The Drum Awards for Marketing - Extended Deadline

-d -h -min -sec

By Mark Borkowski

November 18, 2019 | 5 min read

Well, just as we all hoped that Prince Andrew has his mobile switched off and no current access to the headlines or more of his own Olympian sized hubris, we hear that he is delighted with the attention caused by his interview with the BBC. You honestly could not make it up. It’s the most blatant example of ‘self’ as it gets.

The Prince and the PR crisis - how can Prince Andrew come back from that car crash interview?

The Prince and the PR crisis - how can Prince Andrew come back from that car crash interview?

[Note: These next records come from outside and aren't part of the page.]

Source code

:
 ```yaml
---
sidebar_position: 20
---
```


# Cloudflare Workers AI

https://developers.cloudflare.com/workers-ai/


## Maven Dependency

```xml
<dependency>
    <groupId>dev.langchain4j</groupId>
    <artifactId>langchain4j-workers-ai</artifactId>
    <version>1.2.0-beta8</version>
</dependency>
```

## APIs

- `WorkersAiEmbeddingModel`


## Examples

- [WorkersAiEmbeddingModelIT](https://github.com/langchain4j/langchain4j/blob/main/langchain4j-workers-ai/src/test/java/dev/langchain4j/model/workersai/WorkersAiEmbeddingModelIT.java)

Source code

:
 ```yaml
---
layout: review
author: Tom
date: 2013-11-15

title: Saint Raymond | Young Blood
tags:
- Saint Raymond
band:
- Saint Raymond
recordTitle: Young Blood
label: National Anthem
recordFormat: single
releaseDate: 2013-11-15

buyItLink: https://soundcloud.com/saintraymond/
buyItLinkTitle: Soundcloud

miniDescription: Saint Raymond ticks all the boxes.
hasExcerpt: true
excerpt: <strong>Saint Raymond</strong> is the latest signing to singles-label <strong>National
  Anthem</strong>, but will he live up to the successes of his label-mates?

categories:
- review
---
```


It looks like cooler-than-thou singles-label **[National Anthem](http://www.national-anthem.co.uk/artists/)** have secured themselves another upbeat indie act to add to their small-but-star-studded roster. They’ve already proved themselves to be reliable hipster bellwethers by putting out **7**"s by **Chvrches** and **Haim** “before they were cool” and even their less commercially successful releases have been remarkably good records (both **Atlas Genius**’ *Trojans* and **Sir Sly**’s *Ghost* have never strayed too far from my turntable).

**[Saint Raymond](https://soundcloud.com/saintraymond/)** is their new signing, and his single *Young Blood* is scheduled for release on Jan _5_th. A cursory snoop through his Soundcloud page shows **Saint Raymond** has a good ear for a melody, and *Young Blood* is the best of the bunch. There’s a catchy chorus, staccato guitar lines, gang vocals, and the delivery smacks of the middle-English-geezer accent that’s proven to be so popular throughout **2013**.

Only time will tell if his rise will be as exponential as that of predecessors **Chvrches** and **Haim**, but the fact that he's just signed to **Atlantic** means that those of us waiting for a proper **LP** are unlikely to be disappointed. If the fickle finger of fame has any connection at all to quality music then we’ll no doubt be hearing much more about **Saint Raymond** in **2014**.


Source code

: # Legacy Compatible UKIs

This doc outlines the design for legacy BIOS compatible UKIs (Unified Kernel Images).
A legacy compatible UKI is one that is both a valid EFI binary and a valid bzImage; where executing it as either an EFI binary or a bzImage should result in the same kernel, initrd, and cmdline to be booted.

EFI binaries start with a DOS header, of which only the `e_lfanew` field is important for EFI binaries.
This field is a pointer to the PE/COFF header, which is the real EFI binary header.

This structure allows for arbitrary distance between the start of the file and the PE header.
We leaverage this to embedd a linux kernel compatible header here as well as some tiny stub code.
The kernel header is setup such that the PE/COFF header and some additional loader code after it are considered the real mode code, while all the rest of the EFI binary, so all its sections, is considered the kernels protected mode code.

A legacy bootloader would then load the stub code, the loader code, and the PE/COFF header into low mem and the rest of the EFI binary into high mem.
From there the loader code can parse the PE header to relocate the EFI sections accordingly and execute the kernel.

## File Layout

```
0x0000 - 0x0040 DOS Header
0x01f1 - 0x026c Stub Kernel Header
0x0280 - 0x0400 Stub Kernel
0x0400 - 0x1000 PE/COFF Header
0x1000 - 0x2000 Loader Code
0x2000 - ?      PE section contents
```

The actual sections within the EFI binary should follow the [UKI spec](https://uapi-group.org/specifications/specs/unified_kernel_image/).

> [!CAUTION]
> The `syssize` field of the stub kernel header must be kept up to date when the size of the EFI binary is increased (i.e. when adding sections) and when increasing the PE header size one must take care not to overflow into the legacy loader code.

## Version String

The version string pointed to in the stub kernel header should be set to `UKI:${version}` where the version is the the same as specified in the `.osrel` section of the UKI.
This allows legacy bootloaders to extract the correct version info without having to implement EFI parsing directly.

The use of PR is always a good idea and even the right approach in the case, but PR and narrative must be forensically prepared with every angle, opportunity, and pitfall scrutinised. This was an example of the opposite.

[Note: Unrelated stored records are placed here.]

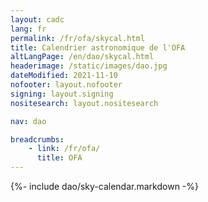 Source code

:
 ```yaml
---
layout: cadc
lang: fr
permalink: /fr/ofa/skycal.html
title: Calendrier astronomique de l'OFA
altLangPage: /en/dao/skycal.html
headerimage: /static/images/dao.jpg
dateModified: 2021-11-10
nofooter: layout.nofooter
signing: layout.signing
nositesearch: layout.nositesearch

nav: dao

breadcrumbs:
    - link: /fr/ofa/
      title: OFA
---
```


{%- include dao/sky-calendar.markdown -%}
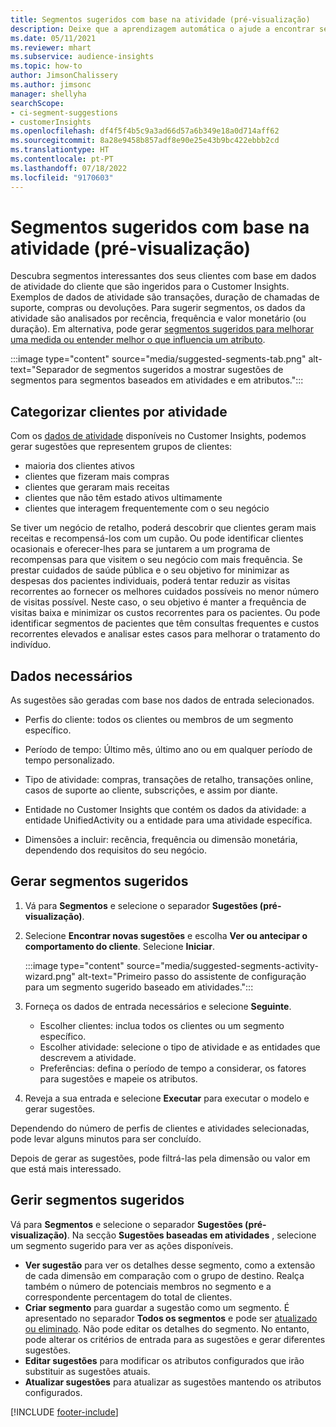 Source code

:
 ```yaml
---
title: Segmentos sugeridos com base na atividade (pré-visualização)
description: Deixe que a aprendizagem automática o ajude a encontrar segmentos novos e interessantes baseados na atividade do cliente.
ms.date: 05/11/2021
ms.reviewer: mhart
ms.subservice: audience-insights
ms.topic: how-to
author: JimsonChalissery
ms.author: jimsonc
manager: shellyha
searchScope:
- ci-segment-suggestions
- customerInsights
ms.openlocfilehash: df4f5f4b5c9a3ad66d57a6b349e18a0d714aff62
ms.sourcegitcommit: 8a28e9458b857adf8e90e25e43b9bc422ebbb2cd
ms.translationtype: HT
ms.contentlocale: pt-PT
ms.lasthandoff: 07/18/2022
ms.locfileid: "9170603"
---
```

# <a name="suggested-segments-based-on-activity-preview"></a>Segmentos sugeridos com base na atividade (pré-visualização)

Descubra segmentos interessantes dos seus clientes com base em dados de atividade do cliente que são ingeridos para o Customer Insights. Exemplos de dados de atividade são transações, duração de chamadas de suporte, compras ou devoluções. Para sugerir segmentos, os dados da atividade são analisados por recência, frequência e valor monetário (ou duração). Em alternativa, pode gerar [segmentos sugeridos para melhorar uma medida ou entender melhor o que influencia um atributo](suggested-segments.md).

:::image type="content" source="media/suggested-segments-tab.png" alt-text="Separador de segmentos sugeridos a mostrar sugestões de segmentos para segmentos baseados em atividades e em atributos.":::

## <a name="categorize-customers-by-activity"></a>Categorizar clientes por atividade

Com os [dados de atividade](activities.md) disponíveis no Customer Insights, podemos gerar sugestões que representem grupos de clientes:

- maioria dos clientes ativos 
- clientes que fizeram mais compras 
- clientes que geraram mais receitas 
- clientes que não têm estado ativos ultimamente 
- clientes que interagem frequentemente com o seu negócio  

Se tiver um negócio de retalho, poderá descobrir que clientes geram mais receitas e recompensá-los com um cupão. Ou pode identificar clientes ocasionais e oferecer-lhes para se juntarem a um programa de recompensas para que visitem o seu negócio com mais frequência.
Se prestar cuidados de saúde pública e o seu objetivo for minimizar as despesas dos pacientes individuais, poderá tentar reduzir as visitas recorrentes ao fornecer os melhores cuidados possíveis no menor número de visitas possível. Neste caso, o seu objetivo é manter a frequência de visitas baixa e minimizar os custos recorrentes para os pacientes. Ou pode identificar segmentos de pacientes que têm consultas frequentes e custos recorrentes elevados e analisar estes casos para melhorar o tratamento do indivíduo.

## <a name="required-data"></a>Dados necessários

As sugestões são geradas com base nos dados de entrada selecionados.

- Perfis do cliente: todos os clientes ou membros de um segmento específico.

- Período de tempo: Último mês, último ano ou em qualquer período de tempo personalizado.

- Tipo de atividade: compras, transações de retalho, transações online, casos de suporte ao cliente, subscrições, e assim por diante.  

- Entidade no Customer Insights que contém os dados da atividade: a entidade UnifiedActivity ou a entidade para uma atividade específica.

- Dimensões a incluir: recência, frequência ou dimensão monetária, dependendo dos requisitos do seu negócio.

## <a name="generate-suggested-segments"></a>Gerar segmentos sugeridos

1. Vá para **Segmentos** e selecione o separador **Sugestões (pré-visualização)**.

1. Selecione **Encontrar novas sugestões** e escolha **Ver ou antecipar o comportamento do cliente**. Selecione **Iniciar**.

   :::image type="content" source="media/suggested-segments-activity-wizard.png" alt-text="Primeiro passo do assistente de configuração para um segmento sugerido baseado em atividades.":::

1. Forneça os dados de entrada necessários e selecione **Seguinte**.

   - Escolher clientes: inclua todos os clientes ou um segmento específico.
   - Escolher atividade: selecione o tipo de atividade e as entidades que descrevem a atividade.
   - Preferências: defina o período de tempo a considerar, os fatores para sugestões e mapeie os atributos.

1. Reveja a sua entrada e selecione **Executar** para executar o modelo e gerar sugestões.

Dependendo do número de perfis de clientes e atividades selecionadas, pode levar alguns minutos para ser concluído.

Depois de gerar as sugestões, pode filtrá-las pela dimensão ou valor em que está mais interessado.

## <a name="manage-suggested-segments"></a>Gerir segmentos sugeridos

Vá para **Segmentos** e selecione o separador **Sugestões (pré-visualização)**. Na secção **Sugestões baseadas em atividades** , selecione um segmento sugerido para ver as ações disponíveis.

- **Ver sugestão** para ver os detalhes desse segmento, como a extensão de cada dimensão em comparação com o grupo de destino. Realça também o número de potenciais membros no segmento e a correspondente percentagem do total de clientes.
- **Criar segmento** para guardar a sugestão como um segmento. É apresentado no separador **Todos os segmentos** e pode ser [atualizado ou eliminado](segments.md). Não pode editar os detalhes do segmento. No entanto, pode alterar os critérios de entrada para as sugestões e gerar diferentes sugestões.
- **Editar sugestões** para modificar os atributos configurados que irão substituir as sugestões atuais.
- **Atualizar sugestões** para atualizar as sugestões mantendo os atributos configurados.

[!INCLUDE [footer-include](includes/footer-banner.md)]
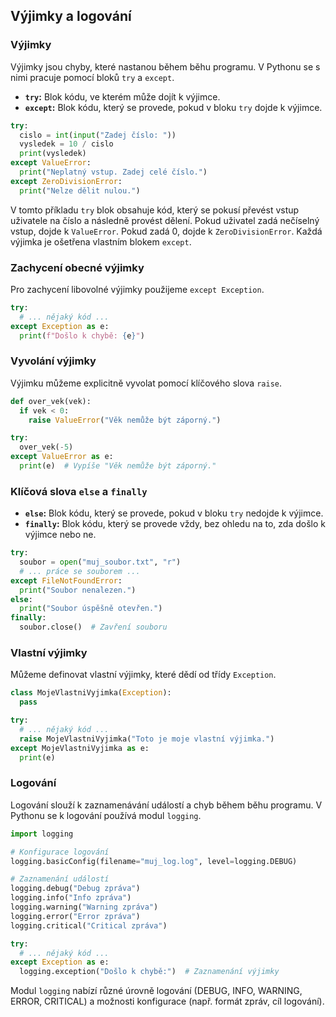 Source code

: ## Výjimky a logování

### Výjimky

Výjimky jsou chyby, které nastanou během běhu programu. V Pythonu se s nimi pracuje pomocí bloků `try` a `except`.

* **`try`:** Blok kódu, ve kterém může dojít k výjimce.
* **`except`:** Blok kódu, který se provede, pokud v bloku `try` dojde k výjimce.

```python
try:
  cislo = int(input("Zadej číslo: "))
  vysledek = 10 / cislo
  print(vysledek)
except ValueError:
  print("Neplatný vstup. Zadej celé číslo.")
except ZeroDivisionError:
  print("Nelze dělit nulou.")
```

V tomto příkladu `try` blok obsahuje kód, který se pokusí převést vstup uživatele na číslo a následně provést dělení. Pokud uživatel zadá nečíselný vstup, dojde k `ValueError`. Pokud zadá 0, dojde k `ZeroDivisionError`. Každá výjimka je ošetřena vlastním blokem `except`.

### Zachycení obecné výjimky

Pro zachycení libovolné výjimky použijeme `except Exception`.

```python
try:
  # ... nějaký kód ...
except Exception as e:
  print(f"Došlo k chybě: {e}")
```

### Vyvolání výjimky

Výjimku můžeme explicitně vyvolat pomocí klíčového slova `raise`.

```python
def over_vek(vek):
  if vek < 0:
    raise ValueError("Věk nemůže být záporný.")

try:
  over_vek(-5)
except ValueError as e:
  print(e)  # Vypíše "Věk nemůže být záporný."
```

### Klíčová slova `else` a `finally`

* **`else`:** Blok kódu, který se provede, pokud v bloku `try` nedojde k výjimce.
* **`finally`:** Blok kódu, který se provede vždy, bez ohledu na to, zda došlo k výjimce nebo ne.

```python
try:
  soubor = open("muj_soubor.txt", "r")
  # ... práce se souborem ...
except FileNotFoundError:
  print("Soubor nenalezen.")
else:
  print("Soubor úspěšně otevřen.")
finally:
  soubor.close()  # Zavření souboru
```

### Vlastní výjimky

Můžeme definovat vlastní výjimky, které dědí od třídy `Exception`.

```python
class MojeVlastniVyjimka(Exception):
  pass

try:
  # ... nějaký kód ...
  raise MojeVlastniVyjimka("Toto je moje vlastní výjimka.")
except MojeVlastniVyjimka as e:
  print(e)
```

### Logování

Logování slouží k zaznamenávání událostí a chyb během běhu programu. V Pythonu se k logování používá modul `logging`.

```python
import logging

# Konfigurace logování
logging.basicConfig(filename="muj_log.log", level=logging.DEBUG)

# Zaznamenání událostí
logging.debug("Debug zpráva")
logging.info("Info zpráva")
logging.warning("Warning zpráva")
logging.error("Error zpráva")
logging.critical("Critical zpráva")

try:
  # ... nějaký kód ...
except Exception as e:
  logging.exception("Došlo k chybě:")  # Zaznamenání výjimky
```

Modul `logging` nabízí různé úrovně logování (DEBUG, INFO, WARNING, ERROR, CRITICAL) a možnosti konfigurace (např. formát zpráv, cíl logování).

If we ever had a shadow of a doubt that Andrew had no part in this, he shattered it himself with a stumbling interview that portrayed an incredulous lack of empathy, intelligence, and awareness. What he did ensure is a place in history and a story that will run and run. So where does he stand now and can he go from here?

Today his reputation is in tatters and he wrote his own part in the story. Something more profound than vocabulary is at the heart of a good story in crisis recovery these days, something more real, and that is authenticity and truth. If he believed he could control the headlines, then he was ill-advised.

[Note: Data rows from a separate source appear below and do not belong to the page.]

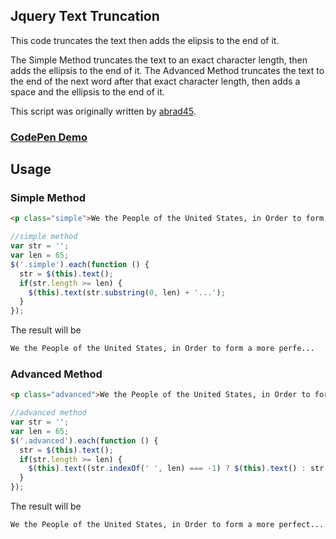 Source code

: ## Jquery Text Truncation ##
This code truncates the text then adds the elipsis to the end of it.

The Simple Method truncates the text to an exact character length, then adds the ellipsis to the end of it. The Advanced Method truncates the text to the end of the next word after that exact character length, then adds a space and the ellipsis to the end of it.

This script was originally written by <a href="https://github.com/abrad45/" target="blank">abrad45</a>.

### <a href="http://codepen.io/tschisler/full/qbMaeo" target="_blank">CodePen Demo</a> ###

## Usage ##
### Simple Method ###
```html
<p class="simple">We the People of the United States, in Order to form a more perfect Union, establish Justice, insure domestic Tranquility, provide for the common defense, promote the general Welfare, and secure the Blessings of Liberty to ourselves and our Posterity, do ordain and establish this Constitution for the United States of America.</p>
```

```js
//simple method
var str = '';
var len = 65;
$('.simple').each(function () {
  str = $(this).text();
  if(str.length >= len) {
    $(this).text(str.substring(0, len) + '...');
  }
});
```
The result will be
```html
We the People of the United States, in Order to form a more perfe...
```


### Advanced Method ###
```html
<p class="advanced">We the People of the United States, in Order to form a more perfect Union, establish Justice, insure domestic Tranquility, provide for the common defense, promote the general Welfare, and secure the Blessings of Liberty to ourselves and our Posterity, do ordain and establish this Constitution for the United States of America.</p>
```

```js
//advanced method
var str = '';
var len = 65;
$('.advanced').each(function () {
  str = $(this).text();
  if(str.length >= len) {
    $(this).text((str.indexOf(' ', len) === -1) ? $(this).text() : str.substring(0, str.indexOf(' ', len)) + '...');
  }
});
```
The result will be
```html
We the People of the United States, in Order to form a more perfect...
```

Allowing the power of the camera lens to scrutinise his every gesture for 45 minutes was a catastrophic error. Lacking in requisite contemporary connection, he chose to blunder into an encounter hoping for the best. As a masterclass in how not to do PR, the interview will not be knocked off the most viewed rank for some time and all the old back headlines will come back at him too. You can't escape air-miles Andy once it's embedded in the public conscious and Andrew has never enjoyed positive media. His hubris was always going to raise a few eyebrows. This interview was designed as a PR exercise to dampen the narrative but it did the opposite, igniting globally negative headlines and a million social memes. A lack of preparation and the non-existent solid social media relations was always going to floor him.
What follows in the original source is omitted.